Aus dem Austausch erwächst die Idee, eine „Frauenkirche to go“ anzubieten. Einen Gottesdienst, der im geschützten Hof hinter der Kirche beginnt und die Frauen dann auf einen persönlichen Weg schickt. Der Pragfriedhof, Stuttgarts größter Friedhof, liegt gleich hinter der viel-befahrenen Straße. Warum nicht dort nach unseren Lebensträumen suchen inmitten der Mahnung, dass unser Leben endlich ist? Wir kommen überein, dass wir den Frauen ein ganzes Päckchen für ihren Weg mitgeben: Impulse, die Bibelstelle von Maria Magdalena, eine Wegzehrung. Wenn die Frauen zurückkommen, können wir uns austauschen in kleinen Gruppen, auf Abstand und doch in innerer Sichtweite. Und dann die Frauenkirche gemeinsam beschließen mit der Bitte um Gottes Segen für unsere Träume und unsere Wege.
Wir sprudeln und freuen uns an unseren Ideen. Es wird ein kraftvoller, intensiver Gottesdienst, da sind wir uns ganz sicher. Und hoffen darauf, dass andere sich von dieser ungewohnten Form gerne ansprechen lassen.
Ich bin gespannt! Und ich spüre, wie dankbar ich bin für unser Team von Frauen, die in der Krise ihre ganze Kreativität entdecken und zeigen, dass innere Beweglichkeit unserem Glauben gerade jetzt neues Leben einhaucht.
Das klingt spannend. Wenn es eben geht, werde ich versuchen zu kommen.
Danke für die Mühe der Vorbereitung.
Ich finde Ihre Gedanken sehr spannend und sehr notwendig! Und die Idee, Frauen auf einen je eigenen Weg zu schicken gleichzeitig sehr wohltuend. Ich merke bei mir selbst, wie ich ringe, suche und hadere – mit der ganzen Kirche, mit meinem Glauben. Zu einem Gottesdienst in einer Kirche hat es mich bisher nicht gezogen, schon allein die Tatsache mich dafür anmelden zu müssen, passt für mich gar nicht. Erstaunlicherweise reagieren sogar ältere Damen und wirklich treue Kirchgängerinnen darauf mit Ablehnung. Ich habe mit einer Bekannten gesprochen, sie ist über 80. Sie sagte mir, das wäre für sie wie ein Betteln und Bitten um einen Platz in der Kirche, das wäre unwürdig. Sie geht aktuell nicht mehr in die Kirche, ebenso wie ihre hochbetagten Freundinnen; die allesamt in den letzten Jahrzehnten keine Woche ohne Gottesdienst (und anschließenden Plausch) verbracht haben. Die Schilderung ihrer Wahrnehmung war für mich sehr eindrücklich.

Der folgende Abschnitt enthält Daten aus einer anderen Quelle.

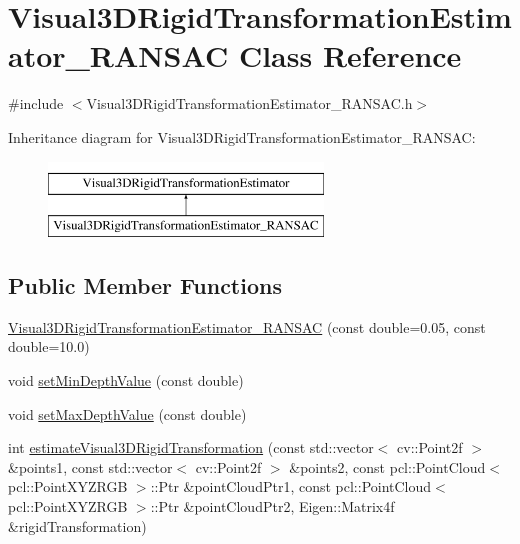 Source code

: \hypertarget{class_visual3_d_rigid_transformation_estimator___r_a_n_s_a_c}{
\section{Visual3DRigidTransformationEstimator\_\-RANSAC Class Reference}
\label{class_visual3_d_rigid_transformation_estimator___r_a_n_s_a_c}
}


{\ttfamily \#include $<$Visual3DRigidTransformationEstimator\_\-RANSAC.h$>$}

Inheritance diagram for Visual3DRigidTransformationEstimator\_\-RANSAC:\begin{figure}[H]
\begin{center}
\leavevmode
\includegraphics[height=2.000000cm]{class_visual3_d_rigid_transformation_estimator___r_a_n_s_a_c}
\end{center}
\end{figure}
\subsection*{Public Member Functions}
\begin{DoxyCompactItemize}
\item 
\hyperlink{class_visual3_d_rigid_transformation_estimator___r_a_n_s_a_c_a73fc605acb5765ffe6bef88b3c025625}{Visual3DRigidTransformationEstimator\_\-RANSAC} (const double=0.05, const double=10.0)
\item 
void \hyperlink{class_visual3_d_rigid_transformation_estimator___r_a_n_s_a_c_adc981ee0d2fc15c0c5273cfbc7a353b0}{setMinDepthValue} (const double)
\item 
void \hyperlink{class_visual3_d_rigid_transformation_estimator___r_a_n_s_a_c_af74500de40c35f98785de01a3baf5143}{setMaxDepthValue} (const double)
\item 
int \hyperlink{class_visual3_d_rigid_transformation_estimator___r_a_n_s_a_c_a1e97ade711022e984566bbed9561a46a}{estimateVisual3DRigidTransformation} (const std::vector$<$ cv::Point2f $>$ \&points1, const std::vector$<$ cv::Point2f $>$ \&points2, const pcl::PointCloud$<$ pcl::PointXYZRGB $>$::Ptr \&pointCloudPtr1, const pcl::PointCloud$<$ pcl::PointXYZRGB $>$::Ptr \&pointCloudPtr2, Eigen::Matrix4f \&rigidTransformation)
\end{DoxyCompactItemize}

Am Wochenende war ich nun zum ersten Mal seit vielen Monaten wieder in einem Gottesdienst; bei einem Auto-Gottesdienst am Stuttgarter Flughafen, spontan und ohne Anmeldung. Die Idee fand ich gut und ich probiere immer gerne Neues aus. Es war eine nette Abwechslung und mal ein anderer Sonntagmorgen. Die Texte und Gedanken nicht allzu tief, aber ok. Gut war die Musik, frische Bands – aber eine seltsame Erfahrung habe ich dabei gemacht: als einziges gemeinsames Lied wurde eines gewählt, das jeder kennt: „Großer Gott wir loben Dich“. Gleich zu Beginn des Gottesdienstes. Aber es wollte mir nicht über die Lippen kommen. Da ist mir erst bewusst geworden, dass es auch für ein Kirchenlied, zumindest für mich, einen Rahmen braucht. Die Atmosphäre einer großen Gemeinschaft, eine irgendwie festliche Stimmung – das ging nicht alleine im Auto auf dem Flughafenparkplatz.
Ich denke es ist im Moment eine gute und wichtige Zeit um zu fragen und zu spüren; was brauche ich, was ist mir wichtig und wo finde ich einen Platz – oder wo habe ich auch keinen Platz mehr.